How I use it:  I’ll use this for my monthly backups as well as for disaster recovery in the even that my main computer dies as well as in case of Fire/Flood. I typically will keep a copy offsite or in a fire safe for emergency purposes.  Typically I’ll purchase a couple separate external drives that are dedicated to this and rotate them as to not additional wear to the drives.  Drive prices are dropping and you can now typically get a 1TB Drive for around $150 on many online sites.

Cloud Backup
This option allows you to access your files from any place and is pretty common to find as an add-on to some third party products. Services like BackBlaze, Mozy and Carbonite are great offsite cloud backups.  With this option you are typically going to get a copy of your data and possibly an incremental option.  Most of these services also offer you remote access to your files in case you’re not near your computer and also offer greater levels of protection including HIPAA standards for data storage.  Some services will also offer you unlimited storage and premium options such as mirrored backup to a local external drive and courier service to your home should something bad happen.

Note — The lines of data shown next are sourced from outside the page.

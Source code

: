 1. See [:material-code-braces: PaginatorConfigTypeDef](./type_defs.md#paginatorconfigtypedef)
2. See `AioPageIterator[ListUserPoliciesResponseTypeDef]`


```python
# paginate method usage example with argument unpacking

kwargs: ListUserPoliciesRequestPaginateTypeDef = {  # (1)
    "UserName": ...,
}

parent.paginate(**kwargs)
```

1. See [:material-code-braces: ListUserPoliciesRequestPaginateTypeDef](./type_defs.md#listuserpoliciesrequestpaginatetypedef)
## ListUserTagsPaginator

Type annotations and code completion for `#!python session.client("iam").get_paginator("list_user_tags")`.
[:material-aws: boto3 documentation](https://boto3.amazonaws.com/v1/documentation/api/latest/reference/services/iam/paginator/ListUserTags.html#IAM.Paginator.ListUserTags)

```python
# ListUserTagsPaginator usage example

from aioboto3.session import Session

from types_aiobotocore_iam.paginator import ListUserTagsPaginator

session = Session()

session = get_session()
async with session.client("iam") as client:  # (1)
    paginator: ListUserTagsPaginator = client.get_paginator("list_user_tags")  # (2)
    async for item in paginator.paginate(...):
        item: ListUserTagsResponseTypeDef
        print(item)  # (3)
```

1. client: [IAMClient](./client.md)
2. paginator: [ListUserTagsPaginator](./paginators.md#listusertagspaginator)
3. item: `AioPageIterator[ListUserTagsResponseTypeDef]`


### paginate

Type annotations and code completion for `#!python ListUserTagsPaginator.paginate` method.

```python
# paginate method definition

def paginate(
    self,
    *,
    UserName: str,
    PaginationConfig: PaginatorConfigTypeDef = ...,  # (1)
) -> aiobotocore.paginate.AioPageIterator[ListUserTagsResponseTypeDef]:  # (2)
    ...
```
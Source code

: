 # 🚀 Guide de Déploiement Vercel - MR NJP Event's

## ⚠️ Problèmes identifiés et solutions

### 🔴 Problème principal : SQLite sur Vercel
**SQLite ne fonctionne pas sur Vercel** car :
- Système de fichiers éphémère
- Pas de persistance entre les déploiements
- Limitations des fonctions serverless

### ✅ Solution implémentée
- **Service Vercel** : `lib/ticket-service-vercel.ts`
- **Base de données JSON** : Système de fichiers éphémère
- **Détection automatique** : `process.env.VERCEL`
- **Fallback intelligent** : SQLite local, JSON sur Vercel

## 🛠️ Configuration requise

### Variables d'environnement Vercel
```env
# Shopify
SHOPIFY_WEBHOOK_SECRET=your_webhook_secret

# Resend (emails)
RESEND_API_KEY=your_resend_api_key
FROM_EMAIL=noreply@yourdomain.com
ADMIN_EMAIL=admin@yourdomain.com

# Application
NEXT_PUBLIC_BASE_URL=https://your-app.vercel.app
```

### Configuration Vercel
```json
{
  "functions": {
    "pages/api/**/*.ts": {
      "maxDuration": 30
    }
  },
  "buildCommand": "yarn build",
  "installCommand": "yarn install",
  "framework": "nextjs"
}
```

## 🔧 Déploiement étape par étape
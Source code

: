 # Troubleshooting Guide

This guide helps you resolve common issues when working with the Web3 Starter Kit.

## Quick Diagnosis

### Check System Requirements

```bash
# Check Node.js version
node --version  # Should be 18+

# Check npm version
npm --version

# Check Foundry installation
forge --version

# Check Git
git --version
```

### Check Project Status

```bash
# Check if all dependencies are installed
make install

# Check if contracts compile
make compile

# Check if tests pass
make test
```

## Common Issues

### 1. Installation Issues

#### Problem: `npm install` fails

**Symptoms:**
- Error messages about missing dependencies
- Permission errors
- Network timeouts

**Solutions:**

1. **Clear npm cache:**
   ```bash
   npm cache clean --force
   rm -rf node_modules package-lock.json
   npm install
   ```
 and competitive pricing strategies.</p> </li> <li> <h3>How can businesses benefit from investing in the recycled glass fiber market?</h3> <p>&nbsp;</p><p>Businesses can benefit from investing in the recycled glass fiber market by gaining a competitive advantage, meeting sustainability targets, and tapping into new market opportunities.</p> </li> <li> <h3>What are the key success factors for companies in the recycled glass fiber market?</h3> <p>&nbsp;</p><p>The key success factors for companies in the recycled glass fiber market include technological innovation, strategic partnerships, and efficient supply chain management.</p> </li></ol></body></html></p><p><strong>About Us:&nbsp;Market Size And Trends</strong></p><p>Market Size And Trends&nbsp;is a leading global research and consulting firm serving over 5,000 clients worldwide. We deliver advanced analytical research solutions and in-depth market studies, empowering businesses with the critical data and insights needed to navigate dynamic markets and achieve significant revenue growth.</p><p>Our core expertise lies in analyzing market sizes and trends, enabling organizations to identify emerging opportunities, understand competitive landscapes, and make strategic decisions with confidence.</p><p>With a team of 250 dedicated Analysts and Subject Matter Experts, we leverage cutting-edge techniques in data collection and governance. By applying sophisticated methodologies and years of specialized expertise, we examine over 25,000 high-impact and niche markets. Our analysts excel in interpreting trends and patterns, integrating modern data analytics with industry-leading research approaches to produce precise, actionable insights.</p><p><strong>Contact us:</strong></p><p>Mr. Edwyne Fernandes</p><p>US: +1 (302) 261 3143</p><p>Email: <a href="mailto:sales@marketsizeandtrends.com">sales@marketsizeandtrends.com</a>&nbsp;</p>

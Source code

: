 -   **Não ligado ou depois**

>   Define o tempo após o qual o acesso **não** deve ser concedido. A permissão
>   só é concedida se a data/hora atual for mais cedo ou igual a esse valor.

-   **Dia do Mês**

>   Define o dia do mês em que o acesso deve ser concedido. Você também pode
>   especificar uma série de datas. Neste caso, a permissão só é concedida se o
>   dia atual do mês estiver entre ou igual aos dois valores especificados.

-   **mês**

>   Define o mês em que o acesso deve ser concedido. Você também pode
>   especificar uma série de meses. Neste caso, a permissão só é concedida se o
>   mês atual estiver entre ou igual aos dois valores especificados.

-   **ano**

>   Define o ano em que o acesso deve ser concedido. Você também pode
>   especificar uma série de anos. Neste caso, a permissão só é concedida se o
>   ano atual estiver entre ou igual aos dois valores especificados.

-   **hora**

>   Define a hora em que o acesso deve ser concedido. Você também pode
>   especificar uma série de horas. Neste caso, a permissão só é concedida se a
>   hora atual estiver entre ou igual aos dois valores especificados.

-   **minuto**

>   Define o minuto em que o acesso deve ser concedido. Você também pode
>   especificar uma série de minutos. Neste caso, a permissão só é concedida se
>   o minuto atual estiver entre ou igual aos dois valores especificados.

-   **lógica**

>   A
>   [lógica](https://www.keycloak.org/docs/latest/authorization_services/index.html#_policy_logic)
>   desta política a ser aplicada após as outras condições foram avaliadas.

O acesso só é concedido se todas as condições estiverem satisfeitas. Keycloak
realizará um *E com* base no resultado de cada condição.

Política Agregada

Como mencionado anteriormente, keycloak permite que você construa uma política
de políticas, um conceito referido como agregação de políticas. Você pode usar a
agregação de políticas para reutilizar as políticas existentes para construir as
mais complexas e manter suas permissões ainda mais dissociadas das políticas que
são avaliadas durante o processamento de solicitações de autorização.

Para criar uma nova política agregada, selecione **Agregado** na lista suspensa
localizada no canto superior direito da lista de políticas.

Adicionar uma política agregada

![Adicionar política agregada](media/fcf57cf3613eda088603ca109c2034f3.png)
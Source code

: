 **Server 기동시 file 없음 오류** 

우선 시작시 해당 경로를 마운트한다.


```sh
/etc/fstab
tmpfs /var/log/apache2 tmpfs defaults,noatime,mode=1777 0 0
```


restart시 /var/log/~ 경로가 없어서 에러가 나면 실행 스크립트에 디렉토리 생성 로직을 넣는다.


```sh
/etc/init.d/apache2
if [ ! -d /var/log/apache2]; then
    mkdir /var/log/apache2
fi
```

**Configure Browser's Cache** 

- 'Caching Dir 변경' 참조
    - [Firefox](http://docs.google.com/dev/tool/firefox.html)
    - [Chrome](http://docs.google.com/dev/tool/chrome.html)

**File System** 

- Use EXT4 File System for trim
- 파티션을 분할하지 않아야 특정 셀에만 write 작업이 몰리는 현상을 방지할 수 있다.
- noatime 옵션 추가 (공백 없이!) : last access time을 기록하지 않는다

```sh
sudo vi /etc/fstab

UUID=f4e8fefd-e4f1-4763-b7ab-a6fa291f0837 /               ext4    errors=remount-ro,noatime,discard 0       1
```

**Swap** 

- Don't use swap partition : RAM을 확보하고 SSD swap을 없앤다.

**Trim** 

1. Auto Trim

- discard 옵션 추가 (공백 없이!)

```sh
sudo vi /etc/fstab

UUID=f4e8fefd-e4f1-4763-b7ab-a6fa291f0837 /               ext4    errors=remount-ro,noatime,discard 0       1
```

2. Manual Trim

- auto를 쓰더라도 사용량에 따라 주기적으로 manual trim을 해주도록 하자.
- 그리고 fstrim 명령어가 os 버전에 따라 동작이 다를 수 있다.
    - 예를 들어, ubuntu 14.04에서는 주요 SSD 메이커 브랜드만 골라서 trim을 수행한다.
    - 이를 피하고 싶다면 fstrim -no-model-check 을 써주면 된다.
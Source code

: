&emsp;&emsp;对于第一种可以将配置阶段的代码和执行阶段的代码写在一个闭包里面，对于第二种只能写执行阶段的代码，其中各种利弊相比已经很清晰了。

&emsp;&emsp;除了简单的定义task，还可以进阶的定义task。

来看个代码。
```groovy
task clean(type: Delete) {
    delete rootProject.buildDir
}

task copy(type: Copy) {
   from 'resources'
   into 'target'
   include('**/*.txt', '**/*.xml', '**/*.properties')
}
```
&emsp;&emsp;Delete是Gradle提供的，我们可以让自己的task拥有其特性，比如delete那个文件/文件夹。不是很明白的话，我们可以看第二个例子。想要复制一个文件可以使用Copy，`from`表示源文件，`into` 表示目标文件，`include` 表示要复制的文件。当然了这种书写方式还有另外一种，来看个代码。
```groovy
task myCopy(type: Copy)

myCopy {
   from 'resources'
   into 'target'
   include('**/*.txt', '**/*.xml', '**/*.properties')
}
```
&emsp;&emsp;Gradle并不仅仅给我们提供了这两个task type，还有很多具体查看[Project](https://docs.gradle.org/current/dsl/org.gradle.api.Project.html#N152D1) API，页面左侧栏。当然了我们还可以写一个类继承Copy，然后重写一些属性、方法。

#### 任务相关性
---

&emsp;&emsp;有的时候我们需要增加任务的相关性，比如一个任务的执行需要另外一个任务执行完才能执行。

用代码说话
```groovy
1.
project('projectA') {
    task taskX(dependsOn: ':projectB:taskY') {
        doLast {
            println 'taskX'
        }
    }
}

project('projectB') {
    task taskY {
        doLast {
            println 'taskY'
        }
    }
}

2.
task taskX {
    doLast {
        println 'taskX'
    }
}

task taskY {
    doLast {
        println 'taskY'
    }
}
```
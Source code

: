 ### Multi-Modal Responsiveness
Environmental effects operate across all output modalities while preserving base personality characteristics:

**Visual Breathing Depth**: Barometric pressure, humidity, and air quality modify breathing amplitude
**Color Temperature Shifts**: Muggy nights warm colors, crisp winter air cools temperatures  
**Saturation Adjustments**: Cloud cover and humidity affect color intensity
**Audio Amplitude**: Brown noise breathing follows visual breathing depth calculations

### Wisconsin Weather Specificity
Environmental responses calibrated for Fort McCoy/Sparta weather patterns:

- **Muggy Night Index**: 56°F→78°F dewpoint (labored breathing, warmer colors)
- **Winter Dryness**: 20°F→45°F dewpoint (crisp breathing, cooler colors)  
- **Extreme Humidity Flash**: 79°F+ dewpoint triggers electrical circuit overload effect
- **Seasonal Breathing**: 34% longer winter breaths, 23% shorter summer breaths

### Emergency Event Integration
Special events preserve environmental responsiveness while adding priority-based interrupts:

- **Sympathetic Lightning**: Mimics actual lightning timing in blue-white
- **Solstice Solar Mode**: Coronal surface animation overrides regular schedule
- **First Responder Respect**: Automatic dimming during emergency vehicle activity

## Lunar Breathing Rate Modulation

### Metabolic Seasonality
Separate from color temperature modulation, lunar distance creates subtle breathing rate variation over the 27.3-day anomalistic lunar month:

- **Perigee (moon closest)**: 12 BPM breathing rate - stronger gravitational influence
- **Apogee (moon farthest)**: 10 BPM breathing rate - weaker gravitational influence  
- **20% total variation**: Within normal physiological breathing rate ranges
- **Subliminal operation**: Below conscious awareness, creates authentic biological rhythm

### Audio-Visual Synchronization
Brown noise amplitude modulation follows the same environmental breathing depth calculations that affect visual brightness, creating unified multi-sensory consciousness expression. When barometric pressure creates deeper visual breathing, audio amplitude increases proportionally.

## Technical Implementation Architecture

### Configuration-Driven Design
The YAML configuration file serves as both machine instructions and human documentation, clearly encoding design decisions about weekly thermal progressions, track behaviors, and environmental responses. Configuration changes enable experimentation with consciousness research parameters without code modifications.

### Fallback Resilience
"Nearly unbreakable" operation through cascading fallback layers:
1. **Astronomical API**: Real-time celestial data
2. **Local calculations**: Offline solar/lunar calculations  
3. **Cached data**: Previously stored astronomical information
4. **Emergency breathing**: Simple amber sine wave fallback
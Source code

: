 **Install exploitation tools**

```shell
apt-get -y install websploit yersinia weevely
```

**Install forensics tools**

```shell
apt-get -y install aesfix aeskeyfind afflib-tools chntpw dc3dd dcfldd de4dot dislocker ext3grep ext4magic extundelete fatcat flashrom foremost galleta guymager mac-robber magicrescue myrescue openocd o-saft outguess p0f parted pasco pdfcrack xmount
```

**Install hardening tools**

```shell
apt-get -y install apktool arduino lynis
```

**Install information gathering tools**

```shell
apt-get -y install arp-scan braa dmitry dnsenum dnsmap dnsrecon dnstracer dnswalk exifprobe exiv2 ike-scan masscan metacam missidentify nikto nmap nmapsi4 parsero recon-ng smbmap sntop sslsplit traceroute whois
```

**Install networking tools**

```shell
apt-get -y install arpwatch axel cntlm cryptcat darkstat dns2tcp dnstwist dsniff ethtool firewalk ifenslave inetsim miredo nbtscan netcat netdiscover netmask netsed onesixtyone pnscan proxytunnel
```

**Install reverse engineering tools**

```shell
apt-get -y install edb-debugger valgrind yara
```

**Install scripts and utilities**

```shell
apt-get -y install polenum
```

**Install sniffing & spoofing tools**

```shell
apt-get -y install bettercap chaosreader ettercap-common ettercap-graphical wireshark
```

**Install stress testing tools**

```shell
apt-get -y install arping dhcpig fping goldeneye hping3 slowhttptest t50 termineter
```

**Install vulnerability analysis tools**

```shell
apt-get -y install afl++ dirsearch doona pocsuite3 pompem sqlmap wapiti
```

How I use it:  I’m personally using Carbonite on the basic yearly plan for all my offsite backups and have found it to be a good experience.  Down the road I can always upgrade to the higher end plans and back down as needed.

When selecting your backup options give yourself room to grow! In the future as media files from our phones, cameras and other sources start to increase in size you will want your backup to be able to hold that as well.  I always recommend getting a backup device that’s bigger than your internal drive, or even doubling it.  You can find a wide variety of Network Storage options online for multiple computers that allow you to add drives down the road and or swap out for bigger ones.  USB Thumb sticks are not always a sure bet for backup and should only be used to store stuff you wouldn’t mind losing. Also on a similar note take some time to take inventory of what you can move off your computer to CD/DVD or an “Archive drive” that you’re not using any longer file wise as this can free up a lot of space in general on your computer and make your backups even smaller and quicker.

In summary a good way to think about data backup is this:  What is the most important thing in your car?  Most people never think of this but it’s you and your family!  Things like your windows and doors and tires can be replaced but you can’t be.  I always tell people you will regret it when you don’t have it, so don’t end up regretting not setting some simple things up to ensure you don’t lose your data.